Piotr: Akurat okazja, przy której rozmawiamy to głównie rozmowa o ceramice użytkowej. I tak się złożyło, że rzeczywiście od 3, może 4 roku studiów większość czasu spędzałem w pracowni ceramiki i głównie to były rzeźby. Przed samym dyplomem stwierdziłem, że chcę troszeczkę lepiej poznać technologię, w związku z czym, moja praca teoretyczna (z technologii szkliw) polegała na opracowywaniu różnych szkliw, sprawdzałem jak to działa. Pracownię prowadził pan prof. Henryk Borys. Tam poznawałem tlenki barwiące, modyfikatory, bazy szkliw. Zestawianie szkliw, uzyskiwanie takich lub innych kolorów, faktur i materii zajmowało mi sporo czasu, ale żeby to zobrazować na dyplomie, wykonałem również sporo naczyń toczonych na kole. Wyrabiałem te naczynia i do nich opracowywałem różne kolory , którymi je poźniej pokrywałem. To były moje pierwsze użytkowe projekty, przeważnie jakieś miseczki. Trochę tych rzeczy powstało i gdzieś tam do dziś jeszcze pokutują.

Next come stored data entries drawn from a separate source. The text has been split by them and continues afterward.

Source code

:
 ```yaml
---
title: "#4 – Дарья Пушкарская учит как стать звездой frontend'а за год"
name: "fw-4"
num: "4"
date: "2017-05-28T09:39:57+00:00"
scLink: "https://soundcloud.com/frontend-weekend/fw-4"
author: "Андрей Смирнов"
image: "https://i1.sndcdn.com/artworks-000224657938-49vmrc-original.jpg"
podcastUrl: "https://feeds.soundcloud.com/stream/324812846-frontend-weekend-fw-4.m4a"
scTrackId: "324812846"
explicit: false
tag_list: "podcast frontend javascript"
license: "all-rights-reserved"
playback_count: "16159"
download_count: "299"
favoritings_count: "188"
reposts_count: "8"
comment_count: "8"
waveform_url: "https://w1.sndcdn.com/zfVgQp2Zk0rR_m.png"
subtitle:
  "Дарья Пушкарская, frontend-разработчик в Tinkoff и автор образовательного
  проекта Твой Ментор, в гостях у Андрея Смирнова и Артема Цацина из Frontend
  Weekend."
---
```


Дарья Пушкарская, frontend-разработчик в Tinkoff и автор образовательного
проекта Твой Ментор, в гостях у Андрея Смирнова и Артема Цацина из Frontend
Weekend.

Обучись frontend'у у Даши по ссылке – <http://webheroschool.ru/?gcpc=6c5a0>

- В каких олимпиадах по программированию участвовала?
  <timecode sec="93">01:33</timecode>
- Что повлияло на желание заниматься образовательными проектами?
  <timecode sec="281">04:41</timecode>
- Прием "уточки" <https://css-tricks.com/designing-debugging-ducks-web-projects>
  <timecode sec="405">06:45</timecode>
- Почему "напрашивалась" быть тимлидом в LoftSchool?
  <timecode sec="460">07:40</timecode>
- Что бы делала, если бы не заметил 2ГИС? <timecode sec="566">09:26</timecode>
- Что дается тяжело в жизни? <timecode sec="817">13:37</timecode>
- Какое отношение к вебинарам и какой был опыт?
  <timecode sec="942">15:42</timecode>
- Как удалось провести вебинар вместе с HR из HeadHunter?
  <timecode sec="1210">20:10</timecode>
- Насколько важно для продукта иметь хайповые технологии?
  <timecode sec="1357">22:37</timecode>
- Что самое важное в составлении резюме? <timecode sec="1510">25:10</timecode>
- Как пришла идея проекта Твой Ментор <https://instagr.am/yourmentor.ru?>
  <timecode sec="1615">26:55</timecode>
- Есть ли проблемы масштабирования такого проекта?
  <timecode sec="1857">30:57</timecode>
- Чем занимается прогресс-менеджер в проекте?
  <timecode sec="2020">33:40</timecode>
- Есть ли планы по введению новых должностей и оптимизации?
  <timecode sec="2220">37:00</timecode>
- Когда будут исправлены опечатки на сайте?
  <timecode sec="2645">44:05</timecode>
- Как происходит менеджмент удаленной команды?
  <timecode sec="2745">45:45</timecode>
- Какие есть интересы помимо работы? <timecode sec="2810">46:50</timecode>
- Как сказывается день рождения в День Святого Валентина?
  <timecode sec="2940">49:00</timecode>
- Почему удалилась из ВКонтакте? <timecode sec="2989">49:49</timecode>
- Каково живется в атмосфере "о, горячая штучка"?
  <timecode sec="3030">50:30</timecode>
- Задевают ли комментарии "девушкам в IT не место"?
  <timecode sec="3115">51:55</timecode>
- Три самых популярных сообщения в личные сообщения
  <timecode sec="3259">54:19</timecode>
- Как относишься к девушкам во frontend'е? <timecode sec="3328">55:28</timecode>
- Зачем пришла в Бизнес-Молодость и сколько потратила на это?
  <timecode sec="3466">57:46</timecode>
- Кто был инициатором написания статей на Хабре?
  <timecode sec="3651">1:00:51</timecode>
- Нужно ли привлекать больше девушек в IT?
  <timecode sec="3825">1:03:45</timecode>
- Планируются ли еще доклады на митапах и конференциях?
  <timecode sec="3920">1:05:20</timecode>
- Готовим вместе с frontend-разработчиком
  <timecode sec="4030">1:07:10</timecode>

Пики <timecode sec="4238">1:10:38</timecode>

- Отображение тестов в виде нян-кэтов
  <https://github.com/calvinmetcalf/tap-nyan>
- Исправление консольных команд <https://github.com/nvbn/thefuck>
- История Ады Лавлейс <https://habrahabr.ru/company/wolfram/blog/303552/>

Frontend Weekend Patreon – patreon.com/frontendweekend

Basia: Jeszcze są u nas w domu. Przypominam sobie trochę zabawną sytuację jak to Piotrka nigdy nie było w naszej rodzimej pracowni, nie pojawiał się miesiącami . Wszyscy w ramach programu robiliśmy akty z gliny i Piotrka rzeźba, kompletnie zaschła. Pamiętam kiedyś w geście solidarności namoczyłam mu tę rzeźbę, która zamieniała się w gruz. Staliśmy w pracowni niedaleko siebie i nagle zbliża się koniec roku, a tego Pana dawno nikt nie widział, nic o nim nie słyszał. Wiedzą, że gdzieś tam siedzi w pracowni ceramicznej, tam pod ziemią na Krakowskim Przedmieściu, a na Kościuszkowskim, nigdy go nie ma. Na zakończenie roku przygotowywaliśmy wystawę i nagle się objawia pan Lorek i przyjeżdża z takimi głowami ceramicznymi, w tym klimacie co te obecne, tylko z gliny czerwonej. Przeważnie nie szkliwionej, tylko malowanej angobami. Stoję niedaleko naszego profesora Jana Kucza i on podchodzi do mnie, i pyta: „Podoba Ci się to?”, a ja mówię: „Bardzo!”, na to Kucz: „Mi też, teraz wiemy dlaczego go tak długo nie było”.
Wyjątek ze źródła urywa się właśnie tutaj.